::: THE DATA :::
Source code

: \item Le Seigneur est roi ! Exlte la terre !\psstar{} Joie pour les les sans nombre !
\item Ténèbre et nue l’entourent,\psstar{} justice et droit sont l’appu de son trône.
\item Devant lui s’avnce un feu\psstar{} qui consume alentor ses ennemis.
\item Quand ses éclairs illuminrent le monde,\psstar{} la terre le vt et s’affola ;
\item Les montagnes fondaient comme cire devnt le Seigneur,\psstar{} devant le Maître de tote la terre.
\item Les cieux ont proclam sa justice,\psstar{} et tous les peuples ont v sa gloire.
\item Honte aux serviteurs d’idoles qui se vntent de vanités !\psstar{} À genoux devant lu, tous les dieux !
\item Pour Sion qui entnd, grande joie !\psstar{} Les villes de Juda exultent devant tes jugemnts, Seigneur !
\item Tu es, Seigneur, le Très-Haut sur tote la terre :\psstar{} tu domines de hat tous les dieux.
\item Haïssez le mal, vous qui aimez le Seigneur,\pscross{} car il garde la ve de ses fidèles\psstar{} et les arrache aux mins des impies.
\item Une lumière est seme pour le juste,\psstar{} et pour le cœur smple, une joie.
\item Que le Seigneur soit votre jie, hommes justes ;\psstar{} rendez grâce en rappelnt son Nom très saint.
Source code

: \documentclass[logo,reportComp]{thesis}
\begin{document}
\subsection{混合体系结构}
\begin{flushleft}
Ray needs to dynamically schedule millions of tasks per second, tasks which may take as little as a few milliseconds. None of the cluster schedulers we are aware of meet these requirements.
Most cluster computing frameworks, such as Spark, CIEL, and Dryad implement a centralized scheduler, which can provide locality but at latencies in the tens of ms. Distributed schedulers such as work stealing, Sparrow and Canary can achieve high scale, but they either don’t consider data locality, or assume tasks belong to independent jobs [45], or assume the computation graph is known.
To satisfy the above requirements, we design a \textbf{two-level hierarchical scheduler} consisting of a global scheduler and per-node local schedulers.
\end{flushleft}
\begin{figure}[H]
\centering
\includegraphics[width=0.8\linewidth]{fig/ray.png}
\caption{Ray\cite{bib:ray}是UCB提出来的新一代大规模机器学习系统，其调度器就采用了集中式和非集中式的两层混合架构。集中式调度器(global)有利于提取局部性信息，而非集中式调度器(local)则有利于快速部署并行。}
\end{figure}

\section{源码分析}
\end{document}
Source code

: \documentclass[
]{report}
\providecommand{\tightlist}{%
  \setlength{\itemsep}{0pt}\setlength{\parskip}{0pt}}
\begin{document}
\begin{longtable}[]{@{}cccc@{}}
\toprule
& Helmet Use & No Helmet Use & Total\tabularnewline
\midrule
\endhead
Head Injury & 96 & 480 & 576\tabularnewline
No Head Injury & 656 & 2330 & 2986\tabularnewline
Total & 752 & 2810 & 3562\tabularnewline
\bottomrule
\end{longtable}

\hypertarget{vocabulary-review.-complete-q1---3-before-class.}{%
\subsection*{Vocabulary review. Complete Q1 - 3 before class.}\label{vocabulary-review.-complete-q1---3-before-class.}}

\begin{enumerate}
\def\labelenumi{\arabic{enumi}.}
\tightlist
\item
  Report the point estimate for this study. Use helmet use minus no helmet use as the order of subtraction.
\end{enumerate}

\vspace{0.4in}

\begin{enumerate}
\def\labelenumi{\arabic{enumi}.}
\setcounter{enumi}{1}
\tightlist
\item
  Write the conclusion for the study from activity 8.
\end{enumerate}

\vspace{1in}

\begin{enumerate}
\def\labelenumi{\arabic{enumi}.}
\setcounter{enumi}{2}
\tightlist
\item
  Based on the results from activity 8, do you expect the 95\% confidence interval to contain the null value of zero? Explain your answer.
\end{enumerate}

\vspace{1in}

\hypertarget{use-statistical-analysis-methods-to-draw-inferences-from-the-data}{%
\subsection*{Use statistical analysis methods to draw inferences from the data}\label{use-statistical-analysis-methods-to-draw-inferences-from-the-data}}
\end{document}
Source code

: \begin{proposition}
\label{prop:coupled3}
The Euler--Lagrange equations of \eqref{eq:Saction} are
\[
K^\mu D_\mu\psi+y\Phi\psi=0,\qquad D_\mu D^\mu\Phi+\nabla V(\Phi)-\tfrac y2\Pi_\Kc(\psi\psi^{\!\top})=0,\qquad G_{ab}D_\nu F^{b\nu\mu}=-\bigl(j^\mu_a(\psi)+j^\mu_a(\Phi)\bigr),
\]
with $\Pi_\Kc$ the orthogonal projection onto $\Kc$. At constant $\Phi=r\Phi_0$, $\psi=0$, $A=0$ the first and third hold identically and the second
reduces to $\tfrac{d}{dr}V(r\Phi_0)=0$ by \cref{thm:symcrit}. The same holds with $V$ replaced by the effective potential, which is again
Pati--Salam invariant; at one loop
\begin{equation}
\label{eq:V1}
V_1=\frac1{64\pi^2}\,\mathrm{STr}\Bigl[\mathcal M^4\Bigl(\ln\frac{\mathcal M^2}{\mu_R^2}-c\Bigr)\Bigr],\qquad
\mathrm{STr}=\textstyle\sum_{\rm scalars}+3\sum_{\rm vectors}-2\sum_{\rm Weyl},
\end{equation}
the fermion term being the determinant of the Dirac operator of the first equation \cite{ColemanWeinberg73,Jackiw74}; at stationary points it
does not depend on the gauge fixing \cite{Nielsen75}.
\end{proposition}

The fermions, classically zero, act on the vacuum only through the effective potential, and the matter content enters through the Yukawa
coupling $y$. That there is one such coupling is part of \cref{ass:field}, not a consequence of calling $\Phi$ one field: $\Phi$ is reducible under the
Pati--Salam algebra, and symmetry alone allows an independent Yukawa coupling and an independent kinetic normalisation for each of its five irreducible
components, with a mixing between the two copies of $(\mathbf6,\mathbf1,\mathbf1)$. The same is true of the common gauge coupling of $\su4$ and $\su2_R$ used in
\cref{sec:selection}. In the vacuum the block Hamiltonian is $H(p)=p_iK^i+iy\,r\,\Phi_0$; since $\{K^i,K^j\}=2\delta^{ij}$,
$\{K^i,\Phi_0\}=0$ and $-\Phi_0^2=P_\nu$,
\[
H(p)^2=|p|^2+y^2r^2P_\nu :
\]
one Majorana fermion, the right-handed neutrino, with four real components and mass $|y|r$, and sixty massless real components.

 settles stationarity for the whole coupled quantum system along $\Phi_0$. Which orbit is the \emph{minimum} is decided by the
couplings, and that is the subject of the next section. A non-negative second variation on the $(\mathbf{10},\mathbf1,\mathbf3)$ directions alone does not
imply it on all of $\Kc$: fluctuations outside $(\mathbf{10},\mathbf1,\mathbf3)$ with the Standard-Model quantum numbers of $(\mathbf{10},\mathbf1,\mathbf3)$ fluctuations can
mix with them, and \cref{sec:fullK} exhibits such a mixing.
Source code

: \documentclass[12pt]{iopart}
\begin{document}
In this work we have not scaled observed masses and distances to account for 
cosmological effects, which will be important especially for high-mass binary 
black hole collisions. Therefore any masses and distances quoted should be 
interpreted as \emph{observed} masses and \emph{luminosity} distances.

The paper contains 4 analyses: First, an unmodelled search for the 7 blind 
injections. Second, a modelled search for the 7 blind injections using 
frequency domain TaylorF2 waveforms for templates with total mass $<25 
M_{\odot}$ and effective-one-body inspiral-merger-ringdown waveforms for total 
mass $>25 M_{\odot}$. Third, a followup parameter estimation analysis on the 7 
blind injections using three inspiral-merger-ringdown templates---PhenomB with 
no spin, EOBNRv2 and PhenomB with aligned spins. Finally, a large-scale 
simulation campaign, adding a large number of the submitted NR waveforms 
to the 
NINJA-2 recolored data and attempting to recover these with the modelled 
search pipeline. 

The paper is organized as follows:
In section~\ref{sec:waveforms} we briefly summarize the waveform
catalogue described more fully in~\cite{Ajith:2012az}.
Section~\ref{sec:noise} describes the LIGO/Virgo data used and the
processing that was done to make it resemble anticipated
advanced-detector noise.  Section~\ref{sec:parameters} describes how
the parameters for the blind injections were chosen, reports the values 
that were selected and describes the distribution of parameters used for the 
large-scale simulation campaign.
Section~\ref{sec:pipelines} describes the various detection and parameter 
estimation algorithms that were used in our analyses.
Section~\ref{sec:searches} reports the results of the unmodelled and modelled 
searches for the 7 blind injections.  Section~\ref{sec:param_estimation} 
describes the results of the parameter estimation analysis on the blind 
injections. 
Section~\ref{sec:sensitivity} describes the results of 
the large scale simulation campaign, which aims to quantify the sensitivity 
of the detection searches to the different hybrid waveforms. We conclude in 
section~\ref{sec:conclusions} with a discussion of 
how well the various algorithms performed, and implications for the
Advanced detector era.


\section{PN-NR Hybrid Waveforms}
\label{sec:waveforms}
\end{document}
:::
#### [ACTIVITY]
Find "estimation algorithms that" in the entries above and copy that whole line exactly, then each line after it through the line that contains "the large scale".

#### [TASK RESPONSE]
estimation algorithms that were used in our analyses.
Section~\ref{sec:searches} reports the results of the unmodelled and modelled 
searches for the 7 blind injections.  Section~\ref{sec:param_estimation} 
describes the results of the parameter estimation analysis on the blind 
injections. 
Section~\ref{sec:sensitivity} describes the results of 
the large scale simulation campaign, which aims to quantify the sensitivity 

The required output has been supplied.